Sa main blessée se mit à chauffer doucement. Le frisson qui parcourut sa colonne vertébrale n’était pas simplement issu de la peur : c’était comme si la forêt réagissait à sa présence. Clara prit une profonde inspiration, tentant de garder son calme, mais une ombre de doute grandissait dans son esprit.
Un bruissement distinct attira soudain son attention. Elle s’immobilisa, balayant les ombres du regard. Rien. Pourtant, elle avait la désagréable impression d’être observée. Accélérant légèrement le pas, elle suivit le chemin sinueux jusqu’à une clairière qu’elle n’avait jamais vue auparavant.
Le sol, jonché de pierres sombres et irrégulières, dégageait une aura oppressante. Au centre, une colonne brisée, seule vestige d’une structure ancienne, se dressait telle une sentinelle oubliée. Clara s’approcha lentement, la chaleur dans sa main s’intensifiant à chaque pas.
Un bruit plus fort – un craquement distinct – la fit sursauter. Elle se retourna brusquement. Une silhouette émergea des ombres des arbres.
Un homme, grand et mince, avançait lentement. Ses vêtements pratiques et usés contrastaient avec sa posture alerte. Ses cheveux châtain clair encadraient un visage marqué, et ses yeux gris, profonds et froids, la fixaient avec une intensité dérangeante.
"Qu’est-ce que vous faites ici ?" demanda-t-il d’une voix basse et méfiante.
Clara, bien que surprise, refusa de laisser transparaître son désarroi. Elle garda une distance prudente tout en soutenant son regard. "Je pourrais vous poser la même question," répondit-elle, d’un ton qu’elle espérait calme.

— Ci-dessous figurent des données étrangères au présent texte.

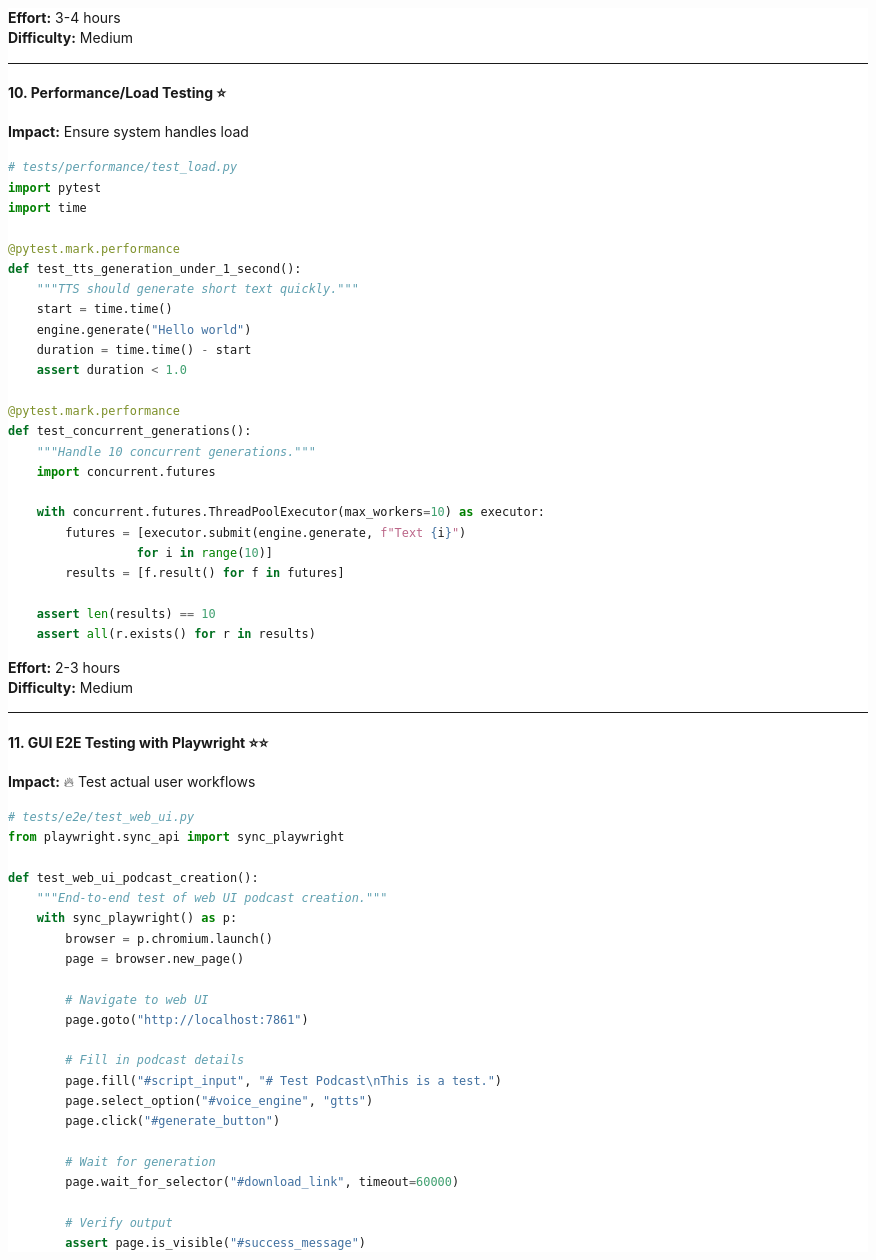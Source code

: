 **Effort:** 3-4 hours  
**Difficulty:** Medium

---

#### 10. Performance/Load Testing ⭐
**Impact:** Ensure system handles load

```python
# tests/performance/test_load.py
import pytest
import time

@pytest.mark.performance
def test_tts_generation_under_1_second():
    """TTS should generate short text quickly."""
    start = time.time()
    engine.generate("Hello world")
    duration = time.time() - start
    assert duration < 1.0

@pytest.mark.performance
def test_concurrent_generations():
    """Handle 10 concurrent generations."""
    import concurrent.futures
    
    with concurrent.futures.ThreadPoolExecutor(max_workers=10) as executor:
        futures = [executor.submit(engine.generate, f"Text {i}") 
                  for i in range(10)]
        results = [f.result() for f in futures]
    
    assert len(results) == 10
    assert all(r.exists() for r in results)
```

**Effort:** 2-3 hours  
**Difficulty:** Medium

---

#### 11. GUI E2E Testing with Playwright ⭐⭐
**Impact:** 🔥 Test actual user workflows

```python
# tests/e2e/test_web_ui.py
from playwright.sync_api import sync_playwright

def test_web_ui_podcast_creation():
    """End-to-end test of web UI podcast creation."""
    with sync_playwright() as p:
        browser = p.chromium.launch()
        page = browser.new_page()
        
        # Navigate to web UI
        page.goto("http://localhost:7861")
        
        # Fill in podcast details
        page.fill("#script_input", "# Test Podcast\nThis is a test.")
        page.select_option("#voice_engine", "gtts")
        page.click("#generate_button")
        
        # Wait for generation
        page.wait_for_selector("#download_link", timeout=60000)
        
        # Verify output
        assert page.is_visible("#success_message")
```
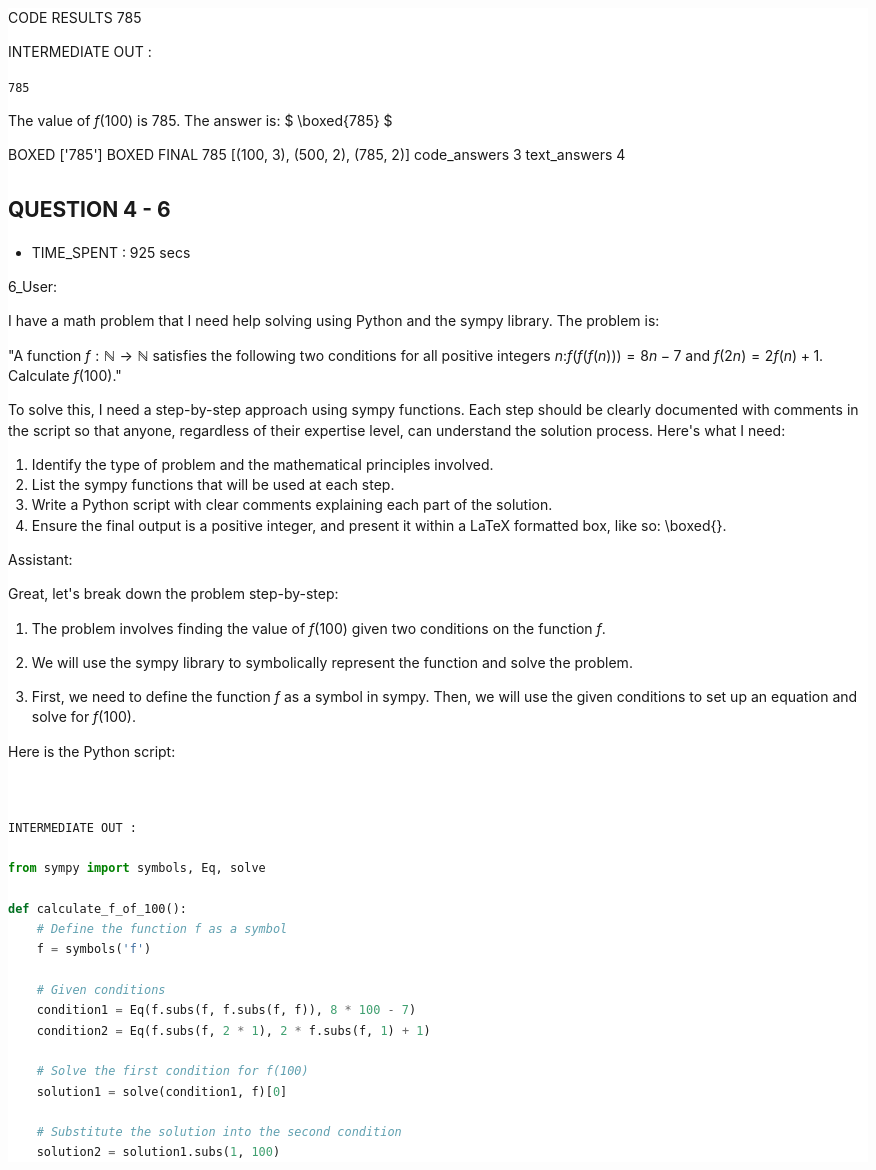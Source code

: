 CODE RESULTS 785

INTERMEDIATE OUT :
```output
785
```

The value of $f(100)$ is 785. The answer is: $ \boxed{785} $

BOXED ['785']
BOXED FINAL 785
[(100, 3), (500, 2), (785, 2)]
code_answers 3 text_answers 4



## QUESTION 4 - 6 
- TIME_SPENT : 925 secs

6_User:

I have a math problem that I need help solving using Python and the sympy library. The problem is:

"A function $f: \mathbb N \to \mathbb N$ satisfies the following two conditions for all positive integers $n$:$f(f(f(n)))=8n-7$ and $f(2n)=2f(n)+1$. Calculate $f(100)$."

To solve this, I need a step-by-step approach using sympy functions. Each step should be clearly documented with comments in the script so that anyone, regardless of their expertise level, can understand the solution process. Here's what I need:

1. Identify the type of problem and the mathematical principles involved.
2. List the sympy functions that will be used at each step.
3. Write a Python script with clear comments explaining each part of the solution.
4. Ensure the final output is a positive integer, and present it within a LaTeX formatted box, like so: \boxed{}.

Assistant:

Great, let's break down the problem step-by-step:



1. The problem involves finding the value of $f(100)$ given two conditions on the function $f$.

2. We will use the sympy library to symbolically represent the function and solve the problem.

3. First, we need to define the function $f$ as a symbol in sympy. Then, we will use the given conditions to set up an equation and solve for $f(100)$.

Here is the Python script:

```python


INTERMEDIATE OUT :

from sympy import symbols, Eq, solve

def calculate_f_of_100():
    # Define the function f as a symbol
    f = symbols('f')

    # Given conditions
    condition1 = Eq(f.subs(f, f.subs(f, f)), 8 * 100 - 7)
    condition2 = Eq(f.subs(f, 2 * 1), 2 * f.subs(f, 1) + 1)

    # Solve the first condition for f(100)
    solution1 = solve(condition1, f)[0]

    # Substitute the solution into the second condition
    solution2 = solution1.subs(1, 100)

```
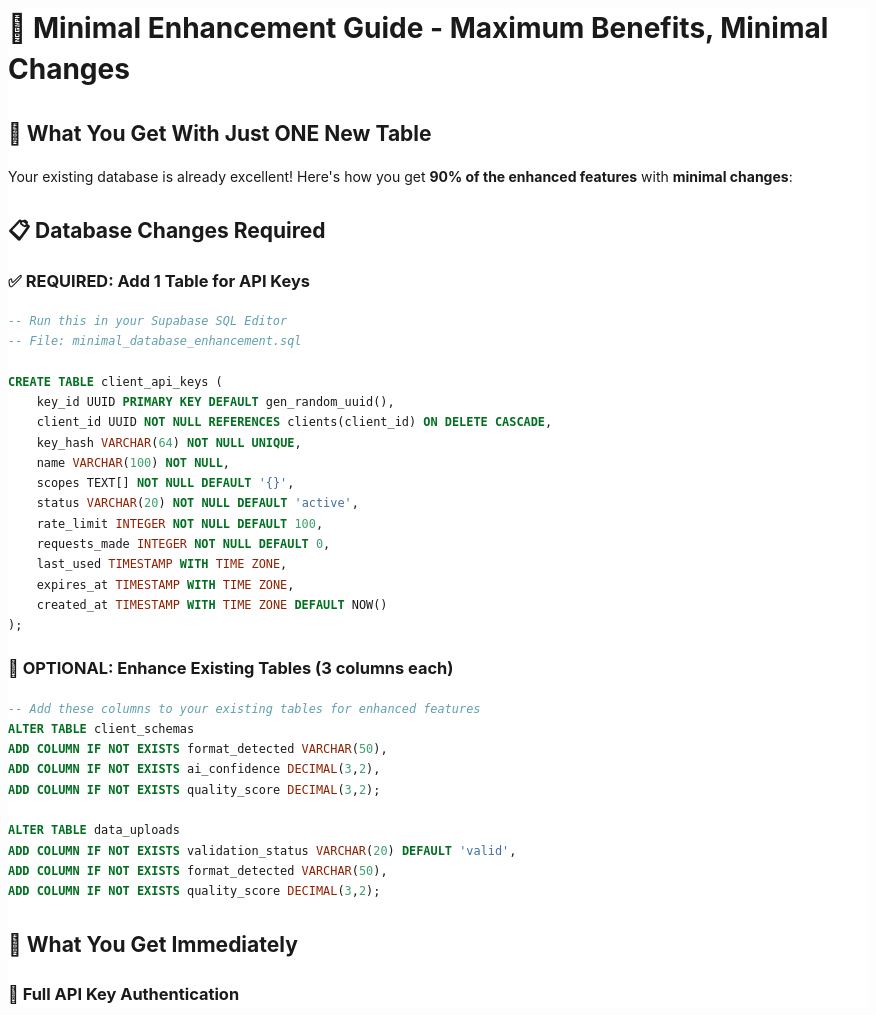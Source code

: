 # 🚀 Minimal Enhancement Guide - Maximum Benefits, Minimal Changes

## 🎯 What You Get With Just ONE New Table

Your existing database is already excellent! Here's how you get **90% of the enhanced features** with **minimal changes**:

## 📋 Database Changes Required

### ✅ **REQUIRED: Add 1 Table for API Keys**

```sql
-- Run this in your Supabase SQL Editor
-- File: minimal_database_enhancement.sql

CREATE TABLE client_api_keys (
    key_id UUID PRIMARY KEY DEFAULT gen_random_uuid(),
    client_id UUID NOT NULL REFERENCES clients(client_id) ON DELETE CASCADE,
    key_hash VARCHAR(64) NOT NULL UNIQUE,
    name VARCHAR(100) NOT NULL,
    scopes TEXT[] NOT NULL DEFAULT '{}',
    status VARCHAR(20) NOT NULL DEFAULT 'active',
    rate_limit INTEGER NOT NULL DEFAULT 100,
    requests_made INTEGER NOT NULL DEFAULT 0,
    last_used TIMESTAMP WITH TIME ZONE,
    expires_at TIMESTAMP WITH TIME ZONE,
    created_at TIMESTAMP WITH TIME ZONE DEFAULT NOW()
);
```

### 🔧 **OPTIONAL: Enhance Existing Tables** (3 columns each)

```sql
-- Add these columns to your existing tables for enhanced features
ALTER TABLE client_schemas
ADD COLUMN IF NOT EXISTS format_detected VARCHAR(50),
ADD COLUMN IF NOT EXISTS ai_confidence DECIMAL(3,2),
ADD COLUMN IF NOT EXISTS quality_score DECIMAL(3,2);

ALTER TABLE data_uploads
ADD COLUMN IF NOT EXISTS validation_status VARCHAR(20) DEFAULT 'valid',
ADD COLUMN IF NOT EXISTS format_detected VARCHAR(50),
ADD COLUMN IF NOT EXISTS quality_score DECIMAL(3,2);
```

## 🌟 **What You Get Immediately**

### 🔐 **Full API Key Authentication**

Un sourire sans chaleur effleura les lèvres de l’homme. "Je suis randonneur. Et vous ?"
Clara hésita, pesant ses mots. Cet homme n’avait rien d’un simple randonneur, mais elle ne savait pas encore à quoi s’attendre. "Je cherche… quelque chose," finit-elle par dire, sa propre ambiguïté la troublant.
L’homme sembla la jauger un instant avant de hocher la tête. "Alors peut-être que nous devrions chercher ensemble. Ce n’est pas un endroit sûr."
Clara n’eut pas le temps d’objecter. Un bruit, cette fois plus menaçant, résonna à travers les arbres : des pas lourds, accompagnés de voix lointaines. Une tension palpable s’empara d’elle.
L’homme, tout aussi tendu, lui lança un regard appuyé. "Vous feriez mieux de me suivre," murmura-t-il. "Et vite."
Clara hésita un instant. Elle n’avait aucune raison de lui faire confiance, mais une chose était sûre : rester ici n’était pas une option.